With apologies to Hurd, who agreed to take over a singing ship in March, the end was apparent long before late July. In fact, the writing was on the wall at least as early as June 2010, when football overlord Boise State – owner of eight conference championships in nine years in the league – enthusiastically jumped ship to the Mountain West. Three of the Broncos' old WAC-mates, Fresno State, Hawaii and Nevada, will be joining them in the MWC this fall, leaving just seven members for football: Holdovers Idaho, Louisiana Tech, New Mexico State, San Jose State and Utah State , and two newcomers, Texas-San Antonio and Texas State.

Of those seven, five have already arranged for landing spots in other leagues in 2013: San Jose State and Utah State will be joining the exodus to the Mountain West; Louisiana Tech and Texas-San Antonio are bound for Conference USA; and Texas State is en route to the Sun Belt. With Idaho's reluctant commitment to independence, only New Mexico State has yet to set a course for its immediate future.

The WAC was formed in 1962 as a six-team league, with Arizona, Arizona State, BYU , New Mexico , Utah and Wyoming comprising the original membership. Colorado State and Texas-El Paso signed on by the end of the decade, and would both stay for more than 30 years. The high point of the league's existence, by far, was BYU's improbable national championship in 1984, one of nine top-20 finished by the Cougars under head coach LaVell Edwards. (BYU quarterback Ty Detmer won the conference's only Heisman Trophy in 1990; San Diego State running back Marshall Faulk was the runner-up in 1992.) During its brief stay, Boise State put together a pair of undefeated seasons in 2006 and 2009, punctuating both with wins in the Fiesta Bowl, and also delivered top-10 finishes in 2010 and 2011. The WAC's only other BCS appearance was by Hawaii in 2007, though the Warriors didn't fare nearly as wellin the Sugar Bowl.
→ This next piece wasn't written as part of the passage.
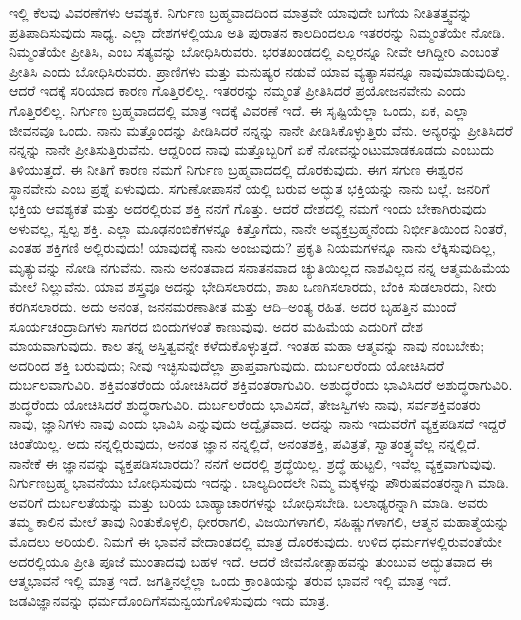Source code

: ಇಲ್ಲಿ ಕೆಲವು ವಿವರಣೆಗಳು ಆವಶ್ಯಕ. ನಿರ್ಗುಣ ಬ್ರಹ್ಮವಾದದಿಂದ ಮಾತ್ರವೇ ಯಾವುದೇ ಬಗೆಯ ನೀತಿತತ್ತ್ವವನ್ನು ಪ್ರತಿಪಾದಿಸುವುದು ಸಾಧ್ಯ. ಎಲ್ಲಾ ದೇಶಗಳಲ್ಲಿಯೂ ಅತಿ ಪುರಾತನ ಕಾಲದಿಂದಲೂ ಇತರರನ್ನು ನಿಮ್ಮಂತೆಯೇ ನೋಡಿ. ನಿಮ್ಮಂತೆಯೇ ಪ್ರೀತಿಸಿ, ಎಂಬ ಸತ್ಯವನ್ನು ಬೋಧಿಸಿರುವರು. ಭರತಖಂಡದಲ್ಲಿ ಎಲ್ಲರನ್ನೂ ನೀವೇ ಆಗಿದ್ದೀರಿ ಎಂಬಂತೆ ಪ್ರೀತಿಸಿ ಎಂದು ಬೋಧಿಸಿರುವರು. ಪ್ರಾಣಿಗಳು ಮತ್ತು ಮನುಷ್ಯರ ನಡುವೆ ಯಾವ ವ್ಯತ್ಯಾಸವನ್ನೂ ನಾವುಮಾಡುವುದಿಲ್ಲ. ಆದರೆ ಇದಕ್ಕೆ ಸರಿಯಾದ ಕಾರಣ ಗೊತ್ತಿರಲಿಲ್ಲ. ಇತರರನ್ನು ನಮ್ಮಂತೆ ಪ್ರೀತಿಸಿದರೆ ಪ್ರಯೋಜನವೇನು ಎಂದು ಗೊತ್ತಿರಲಿಲ್ಲ. ನಿರ್ಗುಣ ಬ್ರಹ್ಮವಾದದಲ್ಲಿ ಮಾತ್ರ ಇದಕ್ಕೆ ವಿವರಣೆ ಇದೆ. ಈ ಸೃಷ್ಟಿಯೆಲ್ಲಾ ಒಂದು, ಏಕ, ಎಲ್ಲಾ ಜೀವನವೂ ಒಂದು. ನಾನು ಮತ್ತೊಂದನ್ನು ಪೀಡಿಸಿದರೆ ನನ್ನನ್ನು ನಾನೇ ಪೀಡಿಸಿಕೊಳ್ಳುತ್ತಿರು ವೆನು. ಅನ್ಯರನ್ನು ಪ್ರೀತಿಸಿದರೆ ನನ್ನನ್ನು ನಾನೇ ಪ್ರೀತಿಸುತ್ತಿರುವೆನು. ಆದ್ದರಿಂದ ನಾವು ಮತ್ತೊಬ್ಬರಿಗೆ ಏಕೆ ನೋವನ್ನುಂಟುಮಾಡಕೂಡದು ಎಂಬುದು ತಿಳಿಯುತ್ತದೆ. ಈ ನೀತಿಗೆ ಕಾರಣ ನಮಗೆ ನಿರ್ಗುಣ ಬ್ರಹ್ಮವಾದದಲ್ಲಿ ದೊರಕುವುದು. ಈಗ ಸಗುಣ ಈಶ್ವರನ ಸ್ಥಾನವೇನು ಎಂಬ ಪ್ರಶ್ನೆ ಏಳುವುದು. ಸಗುಣೋಪಾಸನೆ ಯಲ್ಲಿ ಬರುವ ಅದ್ಭುತ ಭಕ್ತಿಯನ್ನು ನಾನು ಬಲ್ಲೆ. ಜನರಿಗೆ ಭಕ್ತಿಯ ಆವಶ್ಯಕತೆ ಮತ್ತು ಅದರಲ್ಲಿರುವ ಶಕ್ತಿ ನನಗೆ ಗೊತ್ತು. ಆದರೆ ದೇಶದಲ್ಲಿ ನಮಗೆ ಇಂದು ಬೇಕಾಗಿರುವುದು ಅಳುವಲ್ಲ, ಸ್ವಲ್ಪ ಶಕ್ತಿ. ಎಲ್ಲಾ ಮೂಢನಂಬಿಕೆಗಳನ್ನೂ ಕಿತ್ತೊಗೆದು, ನಾನೇ ಅವ್ಯಕ್ತಬ್ರಹ್ಮನೆಂದು ನಿರ್ಭೀತಿಯಿಂದ ನಿಂತರೆ, ಎಂತಹ ಶಕ್ತಿಗಣಿ ಅಲ್ಲಿರುವುದು! ಯಾವುದಕ್ಕೆ ನಾನು ಅಂಜುವುದು? ಪ್ರಕೃತಿ ನಿಯಮಗಳನ್ನೂ ನಾನು ಲೆಕ್ಕಿಸುವುದಿಲ್ಲ, ಮೃತ್ಯುವನ್ನು ನೋಡಿ ನಗುವೆನು. ನಾನು ಅನಂತವಾದ ಸನಾತನವಾದ ಚ್ಯುತಿಯಿಲ್ಲದ ನಾಶವಿಲ್ಲದ ನನ್ನ ಆತ್ಮಮಹಿಮೆಯ ಮೇಲೆ ನಿಲ್ಲುವೆನು. ಯಾವ ಶಸ್ತ್ರವೂ ಅದನ್ನು ಭೇದಿಸಲಾರದು, ಶಾಖ ಒಣಗಿಸಲಾರದು, ಬೆಂಕಿ ಸುಡಲಾರದು, ನೀರು ಕರಗಿಸಲಾರದು. ಅದು ಅನಂತ, ಜನನಮರಣಾತೀತ ಮತ್ತು ಆದಿ–ಅಂತ್ಯ ರಹಿತ. ಅದರ ಬೃಹತ್ತಿನ ಮುಂದೆ ಸೂರ್ಯಚಂದ್ರಾದಿಗಳು ಸಾಗರದ ಬಿಂದುಗಳಂತೆ ಕಾಣುವುವು. ಅದರ ಮಹಿಮೆಯ ಎದುರಿಗೆ ದೇಶ ಮಾಯವಾಗುವುದು. ಕಾಲ ತನ್ನ ಅಸ್ತಿತ್ವವನ್ನೇ ಕಳೆದುಕೊಳ್ಳುತ್ತದೆ. ಇಂತಹ ಮಹಾ ಆತ್ಮವನ್ನು ನಾವು ನಂಬಬೇಕು; ಅದರಿಂದ ಶಕ್ತಿ ಬರುವುದು; ನೀವು ಇಚ್ಛಿಸುವುದೆಲ್ಲಾ ಪ್ರಾಪ್ತವಾಗುವುದು. ದುರ್ಬಲರೆಂದು ಯೋಚಿಸಿದರೆ ದುರ್ಬಲವಾಗುವಿರಿ. ಶಕ್ತಿವಂತರೆಂದು ಯೋಚಿಸಿದರೆ ಶಕ್ತಿವಂತರಾಗುವಿರಿ. ಅಶುದ್ಧರೆಂದು ಭಾವಿಸಿದರೆ ಅಶುದ್ಧರಾಗುವಿರಿ. ಶುದ್ಧರೆಂದು ಯೋಚಿಸಿದರೆ ಶುದ್ಧರಾಗುವಿರಿ. ದುರ್ಬಲರೆಂದು ಭಾವಿಸದೆ, ತೇಜಸ್ವಿಗಳು ನಾವು, ಸರ್ವಶಕ್ತಿವಂತರು ನಾವು, ಜ್ಞಾನಿಗಳು ನಾವು ಎಂದು ಭಾವಿಸಿ ಎನ್ನುವುದು ಅದ್ವೈತ\-ವಾದ. ಅದನ್ನು ನಾನು ಇದುವರೆಗೆ ವ್ಯಕ್ತಪಡಿಸದೆ ಇದ್ದರೆ ಚಿಂತೆಯಿಲ್ಲ. ಅದು ನನ್ನಲ್ಲಿರುವುದು, ಅನಂತ ಜ್ಞಾನ ನನ್ನಲ್ಲಿದೆ, ಅನಂತಶಕ್ತಿ, ಪವಿತ್ರತೆ, ಸ್ವಾತಂತ್ರ್ಯವೆಲ್ಲ ನನ್ನಲ್ಲಿದೆ. ನಾನೇಕೆ ಈ ಜ್ಞಾನವನ್ನು ವ್ಯಕ್ತಪಡಿಸಬಾರದು? ನನಗೆ ಅದರಲ್ಲಿ ಶ್ರದ್ಧೆಯಿಲ್ಲ. ಶ್ರದ್ಧೆ ಹುಟ್ಟಲಿ, ಇವೆಲ್ಲ ವ್ಯಕ್ತವಾಗುವುವು. ನಿರ್ಗುಣಬ್ರಹ್ಮ ಭಾವನೆಯು ಬೋಧಿಸುವುದು ಇದನ್ನು. ಬಾಲ್ಯದಿಂದಲೇ ನಿಮ್ಮ ಮಕ್ಕಳನ್ನು ಪೌರುಷವಂತ\-ರನ್ನಾಗಿ ಮಾಡಿ. ಅವರಿಗೆ ದುರ್ಬಲತೆಯನ್ನು ಮತ್ತು ಬರಿಯ ಬಾಹ್ಯಾಚಾರಗಳನ್ನು ಬೋಧಿಸಬೇಡಿ. ಬಲಾಢ್ಯರನ್ನಾಗಿ ಮಾಡಿ. ಅವರು ತಮ್ಮ ಕಾಲಿನ ಮೇಲೆ ತಾವು ನಿಂತುಕೊಳ್ಳಲಿ, ಧೀರರಾಗಲಿ, ವಿಜಯಿಗಳಾಗಲಿ, ಸಹಿಷ್ಣುಗಳಾಗಲಿ, ಆತ್ಮನ ಮಹಾತ್ಮೆಯನ್ನು ಮೊದಲು ಅರಿಯಲಿ. ನಿಮಗೆ ಈ ಭಾವನೆ ವೇದಾಂತದಲ್ಲಿ ಮಾತ್ರ ದೊರಕುವುದು. ಉಳಿದ ಧರ್ಮಗಳಲ್ಲಿರುವಂತೆಯೇ ಅದರಲ್ಲಿಯೂ ಪ್ರೀತಿ ಪೂಜೆ ಮುಂತಾದವು ಬಹಳ ಇದೆ. ಆದರೆ ಜೀವನೋತ್ಸಾಹವನ್ನು ತುಂಬುವ ಅದ್ಭುತವಾದ ಈ ಆತ್ಮಭಾವನೆ ಇಲ್ಲಿ ಮಾತ್ರ ಇದೆ. ಜಗತ್ತಿನಲ್ಲೆಲ್ಲಾ ಒಂದು ಕ್ರಾಂತಿಯನ್ನು ತರುವ ಭಾವನೆ ಇಲ್ಲಿ ಮಾತ್ರ ಇದೆ. ಜಡವಿಜ್ಞಾನವನ್ನು ಧರ್ಮದೊಂದಿಗೆ\break ಸಮನ್ವಯಗೊಳಿಸುವುದು ಇದು ಮಾತ್ರ.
The seeds of the conference's demise were sewn in its ill-fated decision to expand to 16 teams in the mid-nineties, an experiment that quickly divided the league between old members and new. The former faction – including BYU, Utah, Colorado State, Air Force and San Diego State – left en masse to form the Mountain West in 1999, leaving the WAC with a grab-bag of second-tier schools that had little history together and little reason to stay once the dominoes began to fall a decade later. Of the 26 schools that played football or will play football in the WAC over the course of its existence, 24 of them left or will leave voluntarily. And the two that didn't, Idaho and New Mexico State, were only left in the end because no one else would rescue them.